INSTRUCTIONS FOR THE TASK: Print exactly those lines that run from the beginning of the data to the line bearing "Here are some", inclusive.

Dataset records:
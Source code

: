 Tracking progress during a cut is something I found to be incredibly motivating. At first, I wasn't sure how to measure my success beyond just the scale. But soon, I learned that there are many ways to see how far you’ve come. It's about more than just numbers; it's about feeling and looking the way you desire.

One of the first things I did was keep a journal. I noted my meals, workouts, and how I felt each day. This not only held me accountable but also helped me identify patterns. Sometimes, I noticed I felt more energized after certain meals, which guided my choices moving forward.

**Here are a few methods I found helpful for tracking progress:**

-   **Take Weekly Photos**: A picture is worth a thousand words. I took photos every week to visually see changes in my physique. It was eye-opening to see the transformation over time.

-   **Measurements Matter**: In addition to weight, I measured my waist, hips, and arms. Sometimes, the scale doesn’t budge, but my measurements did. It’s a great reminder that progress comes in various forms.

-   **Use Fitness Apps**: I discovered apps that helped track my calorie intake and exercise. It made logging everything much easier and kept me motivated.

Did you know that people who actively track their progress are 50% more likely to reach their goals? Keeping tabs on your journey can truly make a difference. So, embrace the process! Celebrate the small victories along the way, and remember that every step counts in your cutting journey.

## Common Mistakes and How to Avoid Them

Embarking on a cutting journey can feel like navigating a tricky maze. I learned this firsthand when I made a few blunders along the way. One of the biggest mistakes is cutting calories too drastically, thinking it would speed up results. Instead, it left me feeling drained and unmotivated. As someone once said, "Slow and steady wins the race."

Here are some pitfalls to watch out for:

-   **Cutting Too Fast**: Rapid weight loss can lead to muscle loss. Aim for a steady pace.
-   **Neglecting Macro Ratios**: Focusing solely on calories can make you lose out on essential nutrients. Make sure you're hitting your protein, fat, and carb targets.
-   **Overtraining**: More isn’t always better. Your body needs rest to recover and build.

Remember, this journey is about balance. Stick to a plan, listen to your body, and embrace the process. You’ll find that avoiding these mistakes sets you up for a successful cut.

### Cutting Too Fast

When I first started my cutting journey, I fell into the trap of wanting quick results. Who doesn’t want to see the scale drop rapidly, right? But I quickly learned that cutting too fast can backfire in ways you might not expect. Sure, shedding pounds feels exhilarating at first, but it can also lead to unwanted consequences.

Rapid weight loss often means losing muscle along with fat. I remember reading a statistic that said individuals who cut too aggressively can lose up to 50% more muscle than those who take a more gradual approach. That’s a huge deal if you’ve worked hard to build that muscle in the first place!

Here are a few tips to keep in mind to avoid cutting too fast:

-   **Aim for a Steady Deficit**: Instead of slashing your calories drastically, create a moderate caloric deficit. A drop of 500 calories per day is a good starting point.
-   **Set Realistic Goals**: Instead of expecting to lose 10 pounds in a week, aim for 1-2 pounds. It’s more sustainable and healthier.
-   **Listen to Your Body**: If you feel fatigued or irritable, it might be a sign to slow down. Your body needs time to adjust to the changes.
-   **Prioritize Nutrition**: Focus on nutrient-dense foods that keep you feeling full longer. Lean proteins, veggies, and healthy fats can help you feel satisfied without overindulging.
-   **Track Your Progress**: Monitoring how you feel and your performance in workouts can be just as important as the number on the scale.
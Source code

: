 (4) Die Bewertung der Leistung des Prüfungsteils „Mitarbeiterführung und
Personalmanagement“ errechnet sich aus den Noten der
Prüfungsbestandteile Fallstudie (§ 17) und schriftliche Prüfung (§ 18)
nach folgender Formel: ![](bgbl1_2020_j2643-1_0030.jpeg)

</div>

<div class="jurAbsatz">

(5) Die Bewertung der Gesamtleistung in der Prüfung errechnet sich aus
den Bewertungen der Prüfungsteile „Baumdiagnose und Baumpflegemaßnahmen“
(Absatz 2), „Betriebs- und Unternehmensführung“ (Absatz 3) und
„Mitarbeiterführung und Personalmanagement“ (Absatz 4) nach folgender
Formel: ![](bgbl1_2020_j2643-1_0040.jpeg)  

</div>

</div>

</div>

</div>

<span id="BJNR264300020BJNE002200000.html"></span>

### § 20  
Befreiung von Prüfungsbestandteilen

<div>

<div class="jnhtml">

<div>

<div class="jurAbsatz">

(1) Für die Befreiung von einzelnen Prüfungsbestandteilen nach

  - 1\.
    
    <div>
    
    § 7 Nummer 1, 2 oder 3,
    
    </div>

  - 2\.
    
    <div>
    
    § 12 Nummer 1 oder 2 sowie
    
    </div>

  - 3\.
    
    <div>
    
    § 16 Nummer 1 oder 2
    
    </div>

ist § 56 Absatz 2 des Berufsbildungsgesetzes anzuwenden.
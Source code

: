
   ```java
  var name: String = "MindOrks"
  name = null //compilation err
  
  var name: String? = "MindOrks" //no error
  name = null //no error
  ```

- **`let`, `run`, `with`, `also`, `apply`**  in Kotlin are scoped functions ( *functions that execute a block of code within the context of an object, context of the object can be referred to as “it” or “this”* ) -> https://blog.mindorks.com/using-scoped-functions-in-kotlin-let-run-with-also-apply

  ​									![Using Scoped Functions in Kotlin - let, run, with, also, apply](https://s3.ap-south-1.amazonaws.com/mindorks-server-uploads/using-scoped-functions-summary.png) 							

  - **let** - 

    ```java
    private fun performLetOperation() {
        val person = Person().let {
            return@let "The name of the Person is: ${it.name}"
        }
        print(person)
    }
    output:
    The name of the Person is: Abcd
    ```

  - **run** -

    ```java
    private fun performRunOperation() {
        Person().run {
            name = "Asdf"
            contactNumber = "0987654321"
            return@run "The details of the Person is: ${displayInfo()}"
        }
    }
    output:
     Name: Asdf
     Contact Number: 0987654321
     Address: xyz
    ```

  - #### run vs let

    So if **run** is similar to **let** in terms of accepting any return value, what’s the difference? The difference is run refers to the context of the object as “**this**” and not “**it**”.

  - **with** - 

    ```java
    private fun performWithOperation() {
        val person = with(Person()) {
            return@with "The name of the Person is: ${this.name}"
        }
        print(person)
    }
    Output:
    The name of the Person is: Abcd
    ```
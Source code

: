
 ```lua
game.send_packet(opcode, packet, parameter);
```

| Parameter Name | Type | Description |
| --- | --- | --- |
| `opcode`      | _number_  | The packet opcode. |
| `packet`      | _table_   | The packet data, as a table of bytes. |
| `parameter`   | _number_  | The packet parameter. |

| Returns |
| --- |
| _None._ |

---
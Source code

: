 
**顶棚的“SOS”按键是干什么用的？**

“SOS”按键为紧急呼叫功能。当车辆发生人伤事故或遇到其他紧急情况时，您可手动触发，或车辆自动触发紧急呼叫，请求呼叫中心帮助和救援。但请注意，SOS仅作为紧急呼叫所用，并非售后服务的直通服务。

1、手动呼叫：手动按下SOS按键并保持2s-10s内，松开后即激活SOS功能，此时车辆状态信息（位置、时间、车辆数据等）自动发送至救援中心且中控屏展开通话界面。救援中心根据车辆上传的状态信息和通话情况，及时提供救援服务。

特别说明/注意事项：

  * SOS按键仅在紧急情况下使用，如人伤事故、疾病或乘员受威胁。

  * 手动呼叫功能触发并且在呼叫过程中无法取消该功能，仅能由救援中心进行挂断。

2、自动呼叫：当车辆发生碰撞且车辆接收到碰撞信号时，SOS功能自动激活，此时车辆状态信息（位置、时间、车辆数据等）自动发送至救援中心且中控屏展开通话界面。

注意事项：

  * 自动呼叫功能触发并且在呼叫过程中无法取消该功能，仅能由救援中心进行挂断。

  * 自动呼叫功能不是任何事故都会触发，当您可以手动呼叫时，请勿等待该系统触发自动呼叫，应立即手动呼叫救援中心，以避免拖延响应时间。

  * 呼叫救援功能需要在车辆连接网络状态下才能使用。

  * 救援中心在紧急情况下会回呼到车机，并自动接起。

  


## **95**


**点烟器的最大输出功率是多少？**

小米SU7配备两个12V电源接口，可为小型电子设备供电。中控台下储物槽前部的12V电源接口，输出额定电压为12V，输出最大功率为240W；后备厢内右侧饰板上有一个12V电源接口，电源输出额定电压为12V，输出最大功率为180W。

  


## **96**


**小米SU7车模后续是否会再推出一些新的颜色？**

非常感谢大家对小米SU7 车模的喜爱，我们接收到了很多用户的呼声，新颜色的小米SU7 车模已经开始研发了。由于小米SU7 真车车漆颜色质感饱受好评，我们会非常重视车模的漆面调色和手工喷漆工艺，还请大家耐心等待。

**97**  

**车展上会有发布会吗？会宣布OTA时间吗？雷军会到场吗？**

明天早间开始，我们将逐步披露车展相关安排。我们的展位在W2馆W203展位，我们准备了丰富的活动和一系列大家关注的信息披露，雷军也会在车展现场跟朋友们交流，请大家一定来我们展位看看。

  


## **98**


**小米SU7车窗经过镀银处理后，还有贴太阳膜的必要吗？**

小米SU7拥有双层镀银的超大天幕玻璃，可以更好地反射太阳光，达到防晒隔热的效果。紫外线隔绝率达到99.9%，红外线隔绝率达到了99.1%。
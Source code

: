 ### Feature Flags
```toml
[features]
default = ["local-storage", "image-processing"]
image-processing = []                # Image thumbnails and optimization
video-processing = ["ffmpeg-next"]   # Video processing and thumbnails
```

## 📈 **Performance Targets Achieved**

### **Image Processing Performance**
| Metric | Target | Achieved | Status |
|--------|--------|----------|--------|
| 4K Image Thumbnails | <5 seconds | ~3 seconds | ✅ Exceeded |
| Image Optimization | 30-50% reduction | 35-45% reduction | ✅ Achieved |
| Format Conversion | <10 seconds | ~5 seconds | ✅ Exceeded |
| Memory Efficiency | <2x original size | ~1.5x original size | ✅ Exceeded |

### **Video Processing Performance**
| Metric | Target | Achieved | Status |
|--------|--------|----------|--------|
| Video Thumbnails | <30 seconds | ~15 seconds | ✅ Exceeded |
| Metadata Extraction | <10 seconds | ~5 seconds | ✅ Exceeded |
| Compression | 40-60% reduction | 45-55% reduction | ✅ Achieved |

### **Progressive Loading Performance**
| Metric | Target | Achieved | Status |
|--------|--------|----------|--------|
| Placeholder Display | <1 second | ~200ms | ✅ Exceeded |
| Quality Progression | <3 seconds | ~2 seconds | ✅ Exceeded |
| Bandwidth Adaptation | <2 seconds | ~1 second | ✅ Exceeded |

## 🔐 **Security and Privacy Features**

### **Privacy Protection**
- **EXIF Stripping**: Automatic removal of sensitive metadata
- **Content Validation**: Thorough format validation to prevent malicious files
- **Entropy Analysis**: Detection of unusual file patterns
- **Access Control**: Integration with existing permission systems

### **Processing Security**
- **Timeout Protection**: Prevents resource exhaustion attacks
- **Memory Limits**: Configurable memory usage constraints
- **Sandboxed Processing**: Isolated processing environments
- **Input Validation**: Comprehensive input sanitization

WRITTEN ANSWER:
Source code

: Tracking progress during a cut is something I found to be incredibly motivating. At first, I wasn't sure how to measure my success beyond just the scale. But soon, I learned that there are many ways to see how far you’ve come. It's about more than just numbers; it's about feeling and looking the way you desire.

One of the first things I did was keep a journal. I noted my meals, workouts, and how I felt each day. This not only held me accountable but also helped me identify patterns. Sometimes, I noticed I felt more energized after certain meals, which guided my choices moving forward.

**Here are a few methods I found helpful for tracking progress:**

-   **Take Weekly Photos**: A picture is worth a thousand words. I took photos every week to visually see changes in my physique. It was eye-opening to see the transformation over time.

-   **Measurements Matter**: In addition to weight, I measured my waist, hips, and arms. Sometimes, the scale doesn’t budge, but my measurements did. It’s a great reminder that progress comes in various forms.

-   **Use Fitness Apps**: I discovered apps that helped track my calorie intake and exercise. It made logging everything much easier and kept me motivated.

Did you know that people who actively track their progress are 50% more likely to reach their goals? Keeping tabs on your journey can truly make a difference. So, embrace the process! Celebrate the small victories along the way, and remember that every step counts in your cutting journey.

## Common Mistakes and How to Avoid Them

Embarking on a cutting journey can feel like navigating a tricky maze. I learned this firsthand when I made a few blunders along the way. One of the biggest mistakes is cutting calories too drastically, thinking it would speed up results. Instead, it left me feeling drained and unmotivated. As someone once said, "Slow and steady wins the race."

Here are some pitfalls to watch out for:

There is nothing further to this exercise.